In just one year, Hugo Ortega’s new eatery has become the best Mexican seafood restaurant in the country bar none. Then again, the country has only a handful of greats, and at none of them will you find ceviche so artfully arranged it might be mistaken for something at an upscale sushi place. And you won’t find Caracol’s reef-specific Texas oysters, fresh Gulf fish roasted in a wood-fired oven, or exquisite caldos elsewhere either. If it weren’t for Ortega’s other restaurant, the eponymous Hugo’s, Caracol might easily be in the running for best Mexican restaurant in the country, period. 

Image: Kate LeSueur

3. Killen’s Barbecue

Image: Kate LeSueur

Part of the new wave of urban hipster barbecue joints—Franklin’s in Austin, Pecan Lodge in Dallas, and CorkScrew in Spring—Killen’s is serving the best brisket in the Houston area, a distinction among distinctions. True, you have to stand in line to get Ronnie Killen’s juicy meat sliced hot off the smoker. But take an early lunch some weekday and make the trip—if you get there early, there’s not much of a wait. (The barbecue is gone by three in the afternoon most days.) Get the beef ribs, brisket from the fatty end, and house-made sausage, and don’t miss the made-from-scratch creamed corn, smoked beans, and crunchy coleslaw. 

Image: Kate LeSueur

4. MF Sushi

Image: Kate LeSueur

[Ed. Note: MF Sushi closed on October 8; owner Chris Kinjo says the closure is only temporary.]

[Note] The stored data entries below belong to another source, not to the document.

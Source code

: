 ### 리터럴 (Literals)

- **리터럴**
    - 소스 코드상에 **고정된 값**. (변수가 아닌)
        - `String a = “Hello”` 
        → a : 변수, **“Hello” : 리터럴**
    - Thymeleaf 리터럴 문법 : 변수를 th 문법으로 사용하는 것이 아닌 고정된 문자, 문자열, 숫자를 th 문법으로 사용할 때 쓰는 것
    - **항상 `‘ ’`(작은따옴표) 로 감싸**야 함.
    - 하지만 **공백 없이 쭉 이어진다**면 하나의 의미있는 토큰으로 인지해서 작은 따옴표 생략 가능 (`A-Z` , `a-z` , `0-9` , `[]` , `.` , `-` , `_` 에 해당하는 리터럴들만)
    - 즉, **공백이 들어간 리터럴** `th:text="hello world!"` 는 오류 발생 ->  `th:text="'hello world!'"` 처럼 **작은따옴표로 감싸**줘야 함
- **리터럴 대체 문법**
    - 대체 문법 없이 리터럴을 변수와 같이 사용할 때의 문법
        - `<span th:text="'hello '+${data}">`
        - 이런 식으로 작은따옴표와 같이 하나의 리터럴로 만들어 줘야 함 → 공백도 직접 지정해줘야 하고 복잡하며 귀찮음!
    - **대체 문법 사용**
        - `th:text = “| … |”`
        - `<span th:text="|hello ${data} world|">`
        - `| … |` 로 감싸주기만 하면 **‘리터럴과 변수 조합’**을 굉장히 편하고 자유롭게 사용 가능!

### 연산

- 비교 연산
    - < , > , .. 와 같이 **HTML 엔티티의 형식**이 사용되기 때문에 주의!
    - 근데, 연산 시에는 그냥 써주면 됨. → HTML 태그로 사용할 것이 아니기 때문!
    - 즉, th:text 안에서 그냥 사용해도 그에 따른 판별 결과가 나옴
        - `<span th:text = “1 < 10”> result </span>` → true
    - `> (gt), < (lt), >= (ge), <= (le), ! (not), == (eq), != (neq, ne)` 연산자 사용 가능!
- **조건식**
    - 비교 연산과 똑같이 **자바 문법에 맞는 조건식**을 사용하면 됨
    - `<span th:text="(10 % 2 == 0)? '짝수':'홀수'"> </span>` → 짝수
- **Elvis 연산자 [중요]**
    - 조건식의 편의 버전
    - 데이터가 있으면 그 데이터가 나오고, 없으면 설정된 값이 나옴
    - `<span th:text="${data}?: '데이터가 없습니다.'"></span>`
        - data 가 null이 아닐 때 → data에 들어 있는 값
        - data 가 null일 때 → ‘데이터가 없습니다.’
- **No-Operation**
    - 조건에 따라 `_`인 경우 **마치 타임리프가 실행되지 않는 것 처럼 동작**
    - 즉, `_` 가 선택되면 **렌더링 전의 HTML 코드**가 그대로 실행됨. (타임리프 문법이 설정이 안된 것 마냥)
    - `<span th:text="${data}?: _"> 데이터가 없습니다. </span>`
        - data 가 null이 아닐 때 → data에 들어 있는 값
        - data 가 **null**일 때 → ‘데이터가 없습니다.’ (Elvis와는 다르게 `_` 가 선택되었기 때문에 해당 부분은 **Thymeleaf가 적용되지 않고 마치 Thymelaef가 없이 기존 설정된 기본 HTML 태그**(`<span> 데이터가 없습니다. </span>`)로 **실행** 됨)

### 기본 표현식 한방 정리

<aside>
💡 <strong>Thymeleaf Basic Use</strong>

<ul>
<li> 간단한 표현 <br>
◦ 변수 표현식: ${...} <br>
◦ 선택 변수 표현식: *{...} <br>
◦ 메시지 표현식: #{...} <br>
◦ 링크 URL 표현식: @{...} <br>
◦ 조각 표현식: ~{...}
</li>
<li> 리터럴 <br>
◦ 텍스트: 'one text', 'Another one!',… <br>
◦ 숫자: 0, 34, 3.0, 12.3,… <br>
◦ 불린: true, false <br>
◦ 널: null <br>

One four-course tuna tour may be all the proof you need that Chris Kinjo is a master of all things sushi—he gives you firm, meaty, maguro sushi from the side of the fish; pale, succulent kama toro from the cheek; buttery toro from the belly; and striated, pink-and-white o-toro from the front end of the belly, aka the fattiest part. If you really want to see what Kinjo can do, get the multi-course omakase dinner, but his mastery is even in evidence with humble nigiri, that classic slice of fish atop a rectangle of rice. Whereas most sushi chefs pound the gummy rice into a tight wad in their palms, Kinjo delicately prods and pinches the grains into a fluffy roll that barely sticks together, the result being nigiri that literally melts in your mouth. 

Sanguinaccio fritters with horchata ice cream

Image: Kate LeSueur

5. Pax Americana

Chef Adam Dorris and pastry chef Plinio Sandalio

Image: Kate LeSueur

Chef Adam Dorris’s wildly inventive eatery reinvigorates some American classics, offering appetizers like a steak tartare with grilled toast from Common Bond and a half chicken braised with okra, sweet chiles, and peaches, while pastry chef Plinio Sandalio [Ed. Note: Since going to press, Sandalio has left Pax Americana and is no longer affiliated with the restaurant.] holds his own with desserts like sanguinaccio fritters with horchata ice cream. The fine art hanging from its walls is American too (that’s a real Warhol, those are real Harings), but Pax Americana has managed to cultivate a relaxed, yet elegant atmosphere in its dining room, as well as in the adjoining bar, whose cocktail menu hardly departs from the overall theme (grilled peach–infused bourbon Old Fashioneds, anyone?).